As a freshman at UC San Diego in 2023, Eyanson appeared in eight games and had a 2–1 win–loss record with a 4.34 ERA over 29 innings pitched. As a sophomore, he appeared in 14 games (making nine starts) and pitched to a 6–2 record, a 3.07 ERA, and 85 strikeouts over 82 innings. That summer, he played in the Cape Cod Baseball League with the Cotuit Kettleers alongside being named to the USA Baseball Collegiate National Team. He also announced that he would be transferring to Louisiana State University (LSU) for the 2025 season. Eyanson was slotted second into LSU's starting rotation. Over 20 games (18 starts) for the Tigers, he went 12–2 with a 3.00 ERA and 152 strikeouts over 108 innings, helping the Tigers win the 2025 Men's College World Series. He was named to the 2025 College Baseball All-America Team by Baseball America.

==Professional career==

=== Boston Red Sox ===
Eyanson was selected by the Boston Red Sox in the third round of the 2025 Major League Baseball draft with the 87th overall pick. On July 20, 2025, Eyanson signed with the Red Sox for $1,750,000, above slot value.

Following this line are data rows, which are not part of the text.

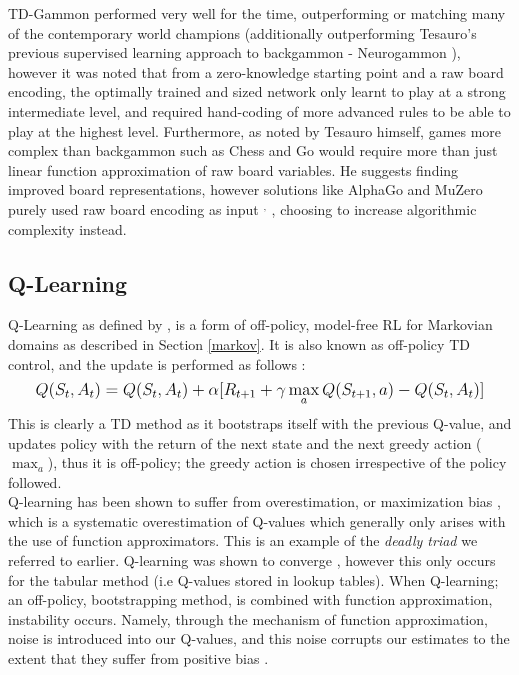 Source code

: \documentclass[12pt]{article}
\begin{document}
TD-Gammon performed very well for the time, outperforming or matching many of the contemporary world champions \autocite{tesauro1995temporal} (additionally outperforming Tesauro's previous supervised learning approach to backgammon - Neurogammon \autocite{DBLP:journals/corr/abs-1812-02648}), however it was noted that from a zero-knowledge starting point and a raw board encoding, the optimally trained and sized network only learnt to play at a strong intermediate level, and required hand-coding of more advanced rules to be able to play at the highest level. Furthermore, as noted by Tesauro himself, games more complex than backgammon such as Chess and Go would require more than just linear function approximation of raw board variables. He suggests finding improved board representations, however solutions like AlphaGo and MuZero purely used raw board encoding as input \autocite{MuZero}$^,$ \autocite{Silver2017}, choosing to increase algorithmic complexity instead. 
\subsection{Q-Learning}\label{qlearn} 

Q-Learning as defined by \textcite{watkins1992q}, is a form of off-policy, model-free RL for Markovian domains as described in Section \ref{markov}. It is also known as off-policy TD control, and the update is performed as follows  \autocite{watkins1992q}: 
\begin{equation}
    \mathlarger{
        Q(S_t,A_t) = Q(S_t,A_t) + \alpha[R_{t+1} + \gamma\max_{a}Q(S_{t+1},a)-Q(S_t,A_t)]
    }
\end{equation}
This is clearly a TD method as it bootstraps itself with the previous Q-value, and updates policy with the return of the next state and the next greedy action ($\max_{a}$), thus it is off-policy; the greedy action is chosen irrespective of the policy followed. \\\newline
Q-learning has been shown to suffer from overestimation, or maximization bias \autocite{thrun1993issues}, which is a systematic overestimation of Q-values which generally only arises with the use of function approximators. This is an example of the \textit{deadly triad} we referred to earlier. Q-learning was shown to converge \autocite{watkins1992q}, however this only occurs for the tabular method (i.e Q-values stored in lookup tables). When Q-learning; an off-policy, bootstrapping method, is combined with function approximation, instability occurs. Namely, through the mechanism of function approximation, noise is introduced into our Q-values, and this noise corrupts our estimates to the extent that they suffer from positive bias \autocite{thrun1993issues,rlintrochap6}.
\end{document}
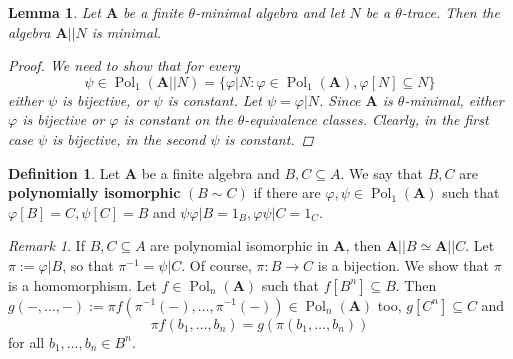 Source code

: \documentclass{amsart}
\theoremstyle{plain}
\newtheorem{lemma}[theorem]{Lemma}
\theoremstyle{definition}
\newtheorem{definition}[theorem]{Definition}
\theoremstyle{remark}
\newtheorem{remark}[theorem]{Remark}
\def\phi{\varphi}
\DeclareMathOperator{\Pol}{Pol}
\begin{document}
\begin{lemma}
    Let $\mathbf{A}$ be a finite $\theta$-minimal algebra and let $N$ be a $\theta$-trace. 
    Then the algebra $\mathbf{A}||N$ is minimal.
    \begin{proof}
        We need to show that for every 
        \begin{equation*}
            \psi \in \Pol_1(\mathbf{A}||N) = \{ \phi|N : \phi \in \Pol_1(\mathbf{A}), \phi[N] \subseteq N\}
        \end{equation*}
        either $\psi$ is bijective, or $\psi$ is constant. 
        Let $\psi = \phi|N$. 
        Since $\mathbf{A}$ is $\theta$-minimal, either $\phi$ is bijective or $\phi$ is constant on the $\theta$-equivalence classes. 
        Clearly, in the first case $\psi$ is bijective, in the second $\psi$ is constant.  
    \end{proof}  
\end{lemma}

\begin{definition}
    Let $\mathbf{A}$ be a finite algebra and $B,C \subseteq A$. 
    We say that $B,C$ are \textbf{polynomially isomorphic} $(B \sim C)$ if there are $\phi, \psi \in \Pol_1(\mathbf{A})$ such that 
    $\phi[B] = C, \psi[C]=B$ and $\psi \phi | B = 1_B, \phi \psi | C = 1_C$. 
\end{definition}

\begin{remark}
    If $B,C \subseteq A$ are polynomial isomorphic in $\mathbf{A}$, then $\mathbf{A}||B \simeq \mathbf{A}||C$. 
    Let $\pi:=\phi|B$, so that $\pi^{-1}=\psi|C$.    
    Of course, $\pi: B \to C$ is a bijection. 
    We show that $\pi$ is a homomorphism. 
    Let $f \in \Pol_n(\mathbf{A})$ such that $f[B^n] \subseteq B$. 
    Then $g(-, \ldots, -):=\pi f(\pi^{-1}(-), \ldots, \pi^{-1}(-)) \in \Pol_n(\mathbf{A})$ too, $g[C^n] \subseteq C$ and 
    \begin{equation*}
        \pi f(b_1, \ldots, b_n) = g(\pi(b_1, \ldots, b_n))
    \end{equation*}
    for all $b_1, \ldots, b_n \in B^n$. 
\end{remark}
\end{document}
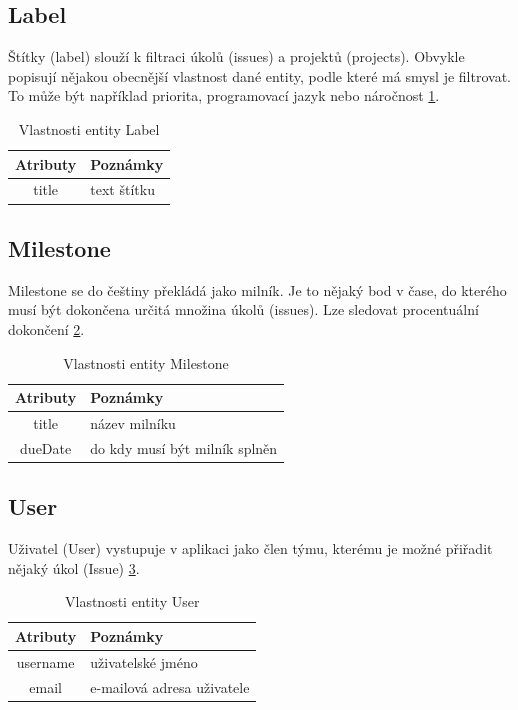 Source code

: \subsection{Label}
Štítky (label) slouží k filtraci úkolů (issues) a projektů (projects). Obvykle popisují nějakou obecnější vlastnost dané entity, podle které má smysl je filtrovat. To může být například priorita, programovací jazyk nebo náročnost \ref{tab:label}.

\begin{table}[h]
\begin{center}
	\begin{tabular}{|c|l|}
	\hline
	Atributy & Poznámky \\
	\hline
	title & text štítku \\
	\hline
	\end{tabular}
\end{center}
\caption{Vlastnosti entity Label}
\label{tab:label}
\end{table}

\subsection{Milestone}
Milestone se do češtiny překládá jako milník. Je to nějaký bod v čase, do kterého musí být dokončena určitá množina úkolů (issues). Lze sledovat procentuální dokončení \ref{tab:milestone}.

\begin{table}[h]
\begin{center}
	\begin{tabular}{|c|l|}
	\hline
	Atributy & Poznámky \\
	\hline
	title & název milníku \\
	dueDate & do kdy musí být milník splněn \\
	\hline
	\end{tabular}
\end{center}
\caption{Vlastnosti entity Milestone}
\label{tab:milestone}
\end{table}

\subsection{User}
Uživatel (User) vystupuje v aplikaci jako člen týmu, kterému je možné přiřadit nějaký úkol (Issue) \ref{tab:user}.

\begin{table}[h]
\begin{center}
	\begin{tabular}{|c|l|}
	\hline
	Atributy & Poznámky \\
	\hline
	username & uživatelské jméno \\
	email & e-mailová adresa uživatele \\
	\hline
	\end{tabular}
\end{center}
\caption{Vlastnosti entity User}
\label{tab:user}
\end{table}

Eyanson made his professional debut in 2026 with the High-A Greenville Drive. He made five starts and pitched 20 1/3 innings in which he had a 0.44 ERA, 34 strikeouts, and three walks before he was promoted to the Double-A Portland Sea Dogs. Across 11 games (ten starts) with Portland, Eyanson had a 4–0 record, a 1.69 ERA, and 60 strikeouts across 48 innings. He was selected to represent the Red Sox at the 2026 All-Star Futures Game alongside Franklin Arias.

=== Baltimore Orioles ===
On August 3, 2026, the Red Sox traded Eyanson along with Enddy Azócar, Carlos Narváez, Kyson Witherspoon and Harold Rivas to the Baltimore Orioles in exchange for Adley Rutschman, Jake Rogers, and cash considerations. The Orioles assigned him to the Double-A Chesapeake Baysox. Eyanson made six starts for Chesapeake and had a 2–1 record, a 2.03 ERA, and 47 strikeouts over 31 innings. He was awarded the Eastern League Pitcher of the Year Award for his performances with Portland and Chesapeake.